As Pique has pointed out, the decision to sack Ernesto Valverde midway through last season – with Barca top of the table – was “illogical". The influential defender was also upset by the fact that Jaume Masferrer, one of the club employees caught up in the ‘Barca-gate’ social media scandal, was allowed to continue in his role.
Messi, meanwhile, was outraged by former sporting director Eric Abidal's accusation that the players had been responsible for Valverde's dismissal, and also claimed during the negotiations over player pay cuts that certain people at Camp Nou were feeding the media with false information in an attempt to sully the reputation of the squad.
Throughout it all, Bartomeu maintained he never stopped acting in the best interests of the club, even insisting that he was right not to resign immediately after the humiliating 8-2 loss to Bayern Munich in last season’s Champions League quarter-finals.
It was only when he was facing an embarrassing loss of his own, in a vote of no-confidence in his presidency, that he eventually decided to step down, leaving the mother of all messes for the club to clean up.
It was an unsurprising act of self-preservation because, remember, it was Bartomeu and his predecessor, Sandro Rosell, who made Barcelona solely culpable for the illegalities of the transfer that brought Neymar to Camp Nou in 2013.
Just consider that for a second: it was not the men behind the deal who were found culpable but the club itself.

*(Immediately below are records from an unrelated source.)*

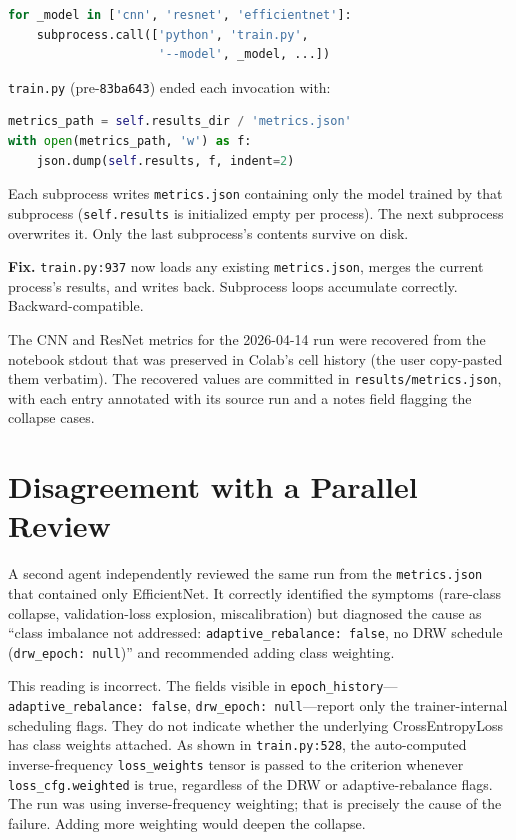 \documentclass[conference]{IEEEtran}
\begin{document}
\begin{lstlisting}[language=Python]
for _model in ['cnn', 'resnet', 'efficientnet']:
    subprocess.call(['python', 'train.py',
                     '--model', _model, ...])
\end{lstlisting}

\texttt{train.py} (pre-\texttt{83ba643}) ended each invocation with:

\begin{lstlisting}[language=Python]
metrics_path = self.results_dir / 'metrics.json'
with open(metrics_path, 'w') as f:
    json.dump(self.results, f, indent=2)
\end{lstlisting}

Each subprocess writes \texttt{metrics.json} containing only the model
trained by that subprocess (\texttt{self.results} is initialized empty
per process). The next subprocess overwrites it. Only the last
subprocess's contents survive on disk.

\textbf{Fix.} \texttt{train.py:937} now loads any existing
\texttt{metrics.json}, merges the current process's results, and writes
back. Subprocess loops accumulate correctly. Backward-compatible.

The CNN and ResNet metrics for the 2026-04-14 run were recovered from the
notebook stdout that was preserved in Colab's cell history (the user
copy-pasted them verbatim). The recovered values are committed in
\texttt{results/metrics.json}, with each entry annotated with its source
run and a notes field flagging the collapse cases.

\section{Disagreement with a Parallel Review}

A second agent independently reviewed the same run from the
\texttt{metrics.json} that contained only EfficientNet. It correctly
identified the symptoms (rare-class collapse, validation-loss explosion,
miscalibration) but diagnosed the cause as ``class imbalance not
addressed: \texttt{adaptive\_rebalance: false}, no DRW schedule
(\texttt{drw\_epoch: null})'' and recommended adding class weighting.

This reading is incorrect. The fields visible in
\texttt{epoch\_history}---\texttt{adaptive\_rebalance: false},
\texttt{drw\_epoch: null}---report only the trainer-internal scheduling
flags. They do not indicate whether the underlying CrossEntropyLoss has
class weights attached. As shown in \texttt{train.py:528}, the
auto-computed inverse-frequency \texttt{loss\_weights} tensor is passed to
the criterion whenever \texttt{loss\_cfg.weighted} is true, regardless of
the DRW or adaptive-rebalance flags. The run was using inverse-frequency
weighting; that is precisely the cause of the failure. Adding more
weighting would deepen the collapse.
\end{document}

As a result, Rosell and Bartomeu escaped without sanction, while Barcelona the institution was found guilty of fraud for the first time in its history.

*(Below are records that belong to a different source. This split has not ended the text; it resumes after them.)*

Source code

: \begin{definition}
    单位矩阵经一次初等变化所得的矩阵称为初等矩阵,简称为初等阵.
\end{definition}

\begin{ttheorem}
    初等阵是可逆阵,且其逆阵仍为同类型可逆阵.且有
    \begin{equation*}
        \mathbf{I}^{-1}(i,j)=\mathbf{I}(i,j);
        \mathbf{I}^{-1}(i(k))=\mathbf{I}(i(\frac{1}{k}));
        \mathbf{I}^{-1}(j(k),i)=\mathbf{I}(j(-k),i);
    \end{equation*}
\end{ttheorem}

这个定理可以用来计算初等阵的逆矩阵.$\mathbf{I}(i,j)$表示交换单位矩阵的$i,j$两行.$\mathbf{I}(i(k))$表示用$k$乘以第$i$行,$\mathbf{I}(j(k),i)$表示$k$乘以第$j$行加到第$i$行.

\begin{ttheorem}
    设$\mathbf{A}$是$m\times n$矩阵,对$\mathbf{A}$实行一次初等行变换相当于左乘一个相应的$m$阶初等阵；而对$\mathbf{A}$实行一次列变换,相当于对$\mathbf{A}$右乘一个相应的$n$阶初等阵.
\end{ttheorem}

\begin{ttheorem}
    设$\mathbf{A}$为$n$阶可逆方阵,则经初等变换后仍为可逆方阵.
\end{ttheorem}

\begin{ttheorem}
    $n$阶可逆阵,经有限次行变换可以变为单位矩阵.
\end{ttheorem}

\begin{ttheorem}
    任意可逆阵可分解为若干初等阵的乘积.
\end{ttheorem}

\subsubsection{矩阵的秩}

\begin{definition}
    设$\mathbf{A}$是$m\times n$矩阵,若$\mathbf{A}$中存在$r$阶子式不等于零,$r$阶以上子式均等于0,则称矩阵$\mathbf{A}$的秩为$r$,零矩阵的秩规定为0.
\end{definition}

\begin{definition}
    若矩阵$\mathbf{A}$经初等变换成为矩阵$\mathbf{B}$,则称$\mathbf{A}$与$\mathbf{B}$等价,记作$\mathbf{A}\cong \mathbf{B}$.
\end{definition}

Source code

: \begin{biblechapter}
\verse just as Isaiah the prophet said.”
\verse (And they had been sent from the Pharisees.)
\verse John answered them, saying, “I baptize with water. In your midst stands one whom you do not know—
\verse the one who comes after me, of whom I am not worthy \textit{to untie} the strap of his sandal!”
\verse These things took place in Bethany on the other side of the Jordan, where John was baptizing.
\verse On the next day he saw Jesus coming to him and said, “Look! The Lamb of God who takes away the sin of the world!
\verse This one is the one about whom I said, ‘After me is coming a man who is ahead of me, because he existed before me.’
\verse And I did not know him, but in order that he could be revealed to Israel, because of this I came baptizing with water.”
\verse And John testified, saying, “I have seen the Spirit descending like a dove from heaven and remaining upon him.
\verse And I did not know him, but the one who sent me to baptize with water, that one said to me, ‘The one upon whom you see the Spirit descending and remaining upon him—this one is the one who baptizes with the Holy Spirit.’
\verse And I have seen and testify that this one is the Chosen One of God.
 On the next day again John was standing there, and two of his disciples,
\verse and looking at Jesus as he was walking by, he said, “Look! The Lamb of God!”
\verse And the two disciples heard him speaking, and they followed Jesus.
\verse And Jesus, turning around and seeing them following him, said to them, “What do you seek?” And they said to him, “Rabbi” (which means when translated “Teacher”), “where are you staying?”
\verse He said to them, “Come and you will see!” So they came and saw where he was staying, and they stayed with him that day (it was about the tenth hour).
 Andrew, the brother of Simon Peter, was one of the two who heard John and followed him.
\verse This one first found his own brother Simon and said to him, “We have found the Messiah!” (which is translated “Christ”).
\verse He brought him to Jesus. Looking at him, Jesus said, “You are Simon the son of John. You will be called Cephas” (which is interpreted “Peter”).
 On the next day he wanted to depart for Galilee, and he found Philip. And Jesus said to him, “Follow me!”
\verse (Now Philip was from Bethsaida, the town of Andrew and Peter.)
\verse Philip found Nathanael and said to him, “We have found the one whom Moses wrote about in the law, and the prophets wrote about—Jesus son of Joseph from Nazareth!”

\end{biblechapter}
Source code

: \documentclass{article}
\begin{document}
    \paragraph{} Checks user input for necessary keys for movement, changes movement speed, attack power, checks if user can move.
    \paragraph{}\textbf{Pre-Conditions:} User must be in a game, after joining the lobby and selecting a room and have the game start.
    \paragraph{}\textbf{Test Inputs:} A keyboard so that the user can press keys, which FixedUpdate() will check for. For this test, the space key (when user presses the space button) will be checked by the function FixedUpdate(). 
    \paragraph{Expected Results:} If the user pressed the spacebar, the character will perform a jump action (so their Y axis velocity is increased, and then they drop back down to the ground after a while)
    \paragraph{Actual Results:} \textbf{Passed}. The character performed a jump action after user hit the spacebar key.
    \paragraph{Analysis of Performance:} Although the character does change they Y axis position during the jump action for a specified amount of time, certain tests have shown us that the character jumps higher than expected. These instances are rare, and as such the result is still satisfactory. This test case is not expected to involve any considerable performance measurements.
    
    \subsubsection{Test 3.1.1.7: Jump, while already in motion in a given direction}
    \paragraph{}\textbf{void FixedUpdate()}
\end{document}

Nothing that has happened since should, therefore, have come as a surprise. It has rightly come as a welcome relief to everyone connected with Barca that Bartomeu’s reign is finally over. Sadly, though, the effects of his presidency will likely be felt for years to come.
Bartomeu wanted to leave the club in a "great position"; he has instead left it on the brink of bankruptcy. That's his legacy.
And that's why he will be remembered as the worst president in Barcelona's history.